=== Begin Enclosure ===
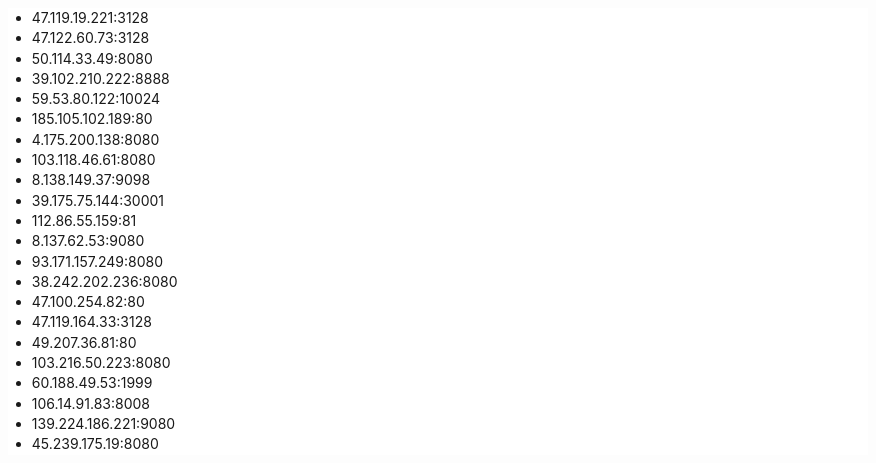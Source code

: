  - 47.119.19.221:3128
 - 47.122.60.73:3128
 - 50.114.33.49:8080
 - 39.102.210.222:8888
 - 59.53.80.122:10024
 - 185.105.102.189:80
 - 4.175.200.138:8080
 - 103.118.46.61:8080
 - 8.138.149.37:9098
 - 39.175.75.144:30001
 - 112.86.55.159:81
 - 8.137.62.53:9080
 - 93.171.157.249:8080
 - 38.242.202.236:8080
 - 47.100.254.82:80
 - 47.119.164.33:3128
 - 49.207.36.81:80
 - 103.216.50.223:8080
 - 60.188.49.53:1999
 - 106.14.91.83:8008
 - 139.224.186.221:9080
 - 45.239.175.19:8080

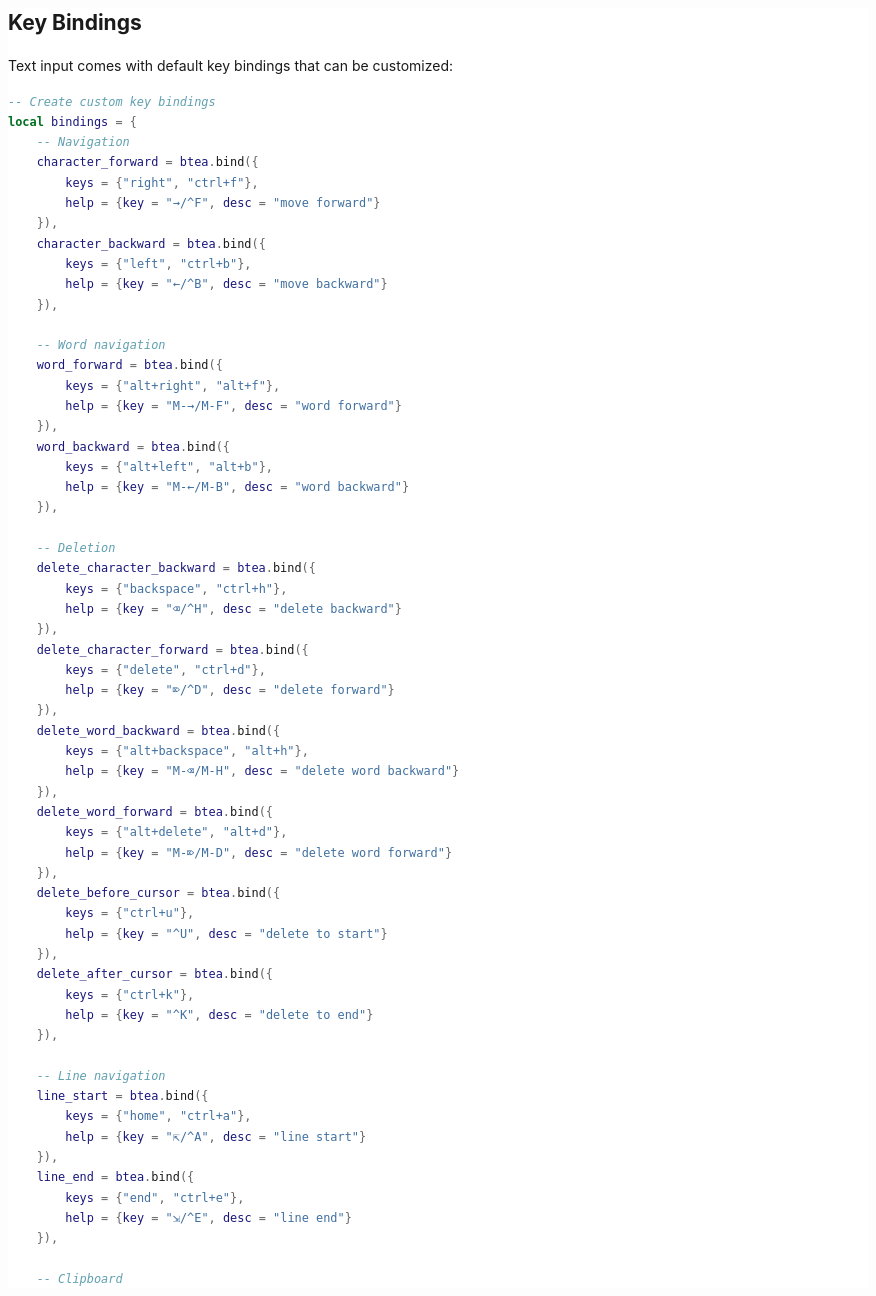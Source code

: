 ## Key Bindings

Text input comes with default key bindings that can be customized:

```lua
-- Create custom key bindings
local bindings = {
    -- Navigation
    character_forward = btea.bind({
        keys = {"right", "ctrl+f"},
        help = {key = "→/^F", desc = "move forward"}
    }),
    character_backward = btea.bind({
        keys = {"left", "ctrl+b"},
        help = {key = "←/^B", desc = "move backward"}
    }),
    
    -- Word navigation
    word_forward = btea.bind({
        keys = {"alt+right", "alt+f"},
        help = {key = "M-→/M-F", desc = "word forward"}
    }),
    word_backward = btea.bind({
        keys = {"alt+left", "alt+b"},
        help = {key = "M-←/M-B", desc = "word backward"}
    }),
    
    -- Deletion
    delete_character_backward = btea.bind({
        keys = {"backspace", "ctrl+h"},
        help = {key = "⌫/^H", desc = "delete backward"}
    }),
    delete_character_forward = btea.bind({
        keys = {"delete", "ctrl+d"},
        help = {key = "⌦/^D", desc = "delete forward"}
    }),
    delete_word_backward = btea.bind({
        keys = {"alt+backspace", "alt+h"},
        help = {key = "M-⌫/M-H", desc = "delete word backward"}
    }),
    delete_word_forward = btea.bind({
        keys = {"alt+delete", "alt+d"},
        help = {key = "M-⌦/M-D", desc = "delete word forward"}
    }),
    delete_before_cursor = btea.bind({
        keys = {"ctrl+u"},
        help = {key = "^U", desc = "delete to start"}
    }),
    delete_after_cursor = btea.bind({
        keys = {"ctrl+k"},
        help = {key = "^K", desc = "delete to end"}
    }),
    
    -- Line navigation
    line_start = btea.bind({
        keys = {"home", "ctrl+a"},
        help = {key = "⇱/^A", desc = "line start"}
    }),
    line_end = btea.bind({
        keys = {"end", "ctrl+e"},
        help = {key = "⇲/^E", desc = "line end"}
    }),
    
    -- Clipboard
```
=== End Enclosure ===
Transcribe all entries above exactly. Drop the pictures.

→ Solution below
Source code

:  - 47.119.19.221:3128
 - 47.122.60.73:3128
 - 50.114.33.49:8080
 - 39.102.210.222:8888
 - 59.53.80.122:10024
 - 185.105.102.189:80
 - 4.175.200.138:8080
 - 103.118.46.61:8080
 - 8.138.149.37:9098
 - 39.175.75.144:30001
 - 112.86.55.159:81
 - 8.137.62.53:9080
 - 93.171.157.249:8080
 - 38.242.202.236:8080
 - 47.100.254.82:80
 - 47.119.164.33:3128
 - 49.207.36.81:80
 - 103.216.50.223:8080
 - 60.188.49.53:1999
 - 106.14.91.83:8008
 - 139.224.186.221:9080
 - 45.239.175.19:8080

Source code

: ## Key Bindings

Text input comes with default key bindings that can be customized:

```lua
-- Create custom key bindings
local bindings = {
    -- Navigation
    character_forward = btea.bind({
        keys = {"right", "ctrl+f"},
        help = {key = "→/^F", desc = "move forward"}
    }),
    character_backward = btea.bind({
        keys = {"left", "ctrl+b"},
        help = {key = "←/^B", desc = "move backward"}
    }),
    
    -- Word navigation
    word_forward = btea.bind({
        keys = {"alt+right", "alt+f"},
        help = {key = "M-→/M-F", desc = "word forward"}
    }),
    word_backward = btea.bind({
        keys = {"alt+left", "alt+b"},
        help = {key = "M-←/M-B", desc = "word backward"}
    }),
    
    -- Deletion
    delete_character_backward = btea.bind({
        keys = {"backspace", "ctrl+h"},
        help = {key = "⌫/^H", desc = "delete backward"}
    }),
    delete_character_forward = btea.bind({
        keys = {"delete", "ctrl+d"},
        help = {key = "⌦/^D", desc = "delete forward"}
    }),
    delete_word_backward = btea.bind({
        keys = {"alt+backspace", "alt+h"},
        help = {key = "M-⌫/M-H", desc = "delete word backward"}
    }),
    delete_word_forward = btea.bind({
        keys = {"alt+delete", "alt+d"},
        help = {key = "M-⌦/M-D", desc = "delete word forward"}
    }),
    delete_before_cursor = btea.bind({
        keys = {"ctrl+u"},
        help = {key = "^U", desc = "delete to start"}
    }),
    delete_after_cursor = btea.bind({
        keys = {"ctrl+k"},
        help = {key = "^K", desc = "delete to end"}
    }),
    
    -- Line navigation
    line_start = btea.bind({
        keys = {"home", "ctrl+a"},
        help = {key = "⇱/^A", desc = "line start"}
    }),
    line_end = btea.bind({
        keys = {"end", "ctrl+e"},
        help = {key = "⇲/^E", desc = "line end"}
    }),
    
    -- Clipboard
```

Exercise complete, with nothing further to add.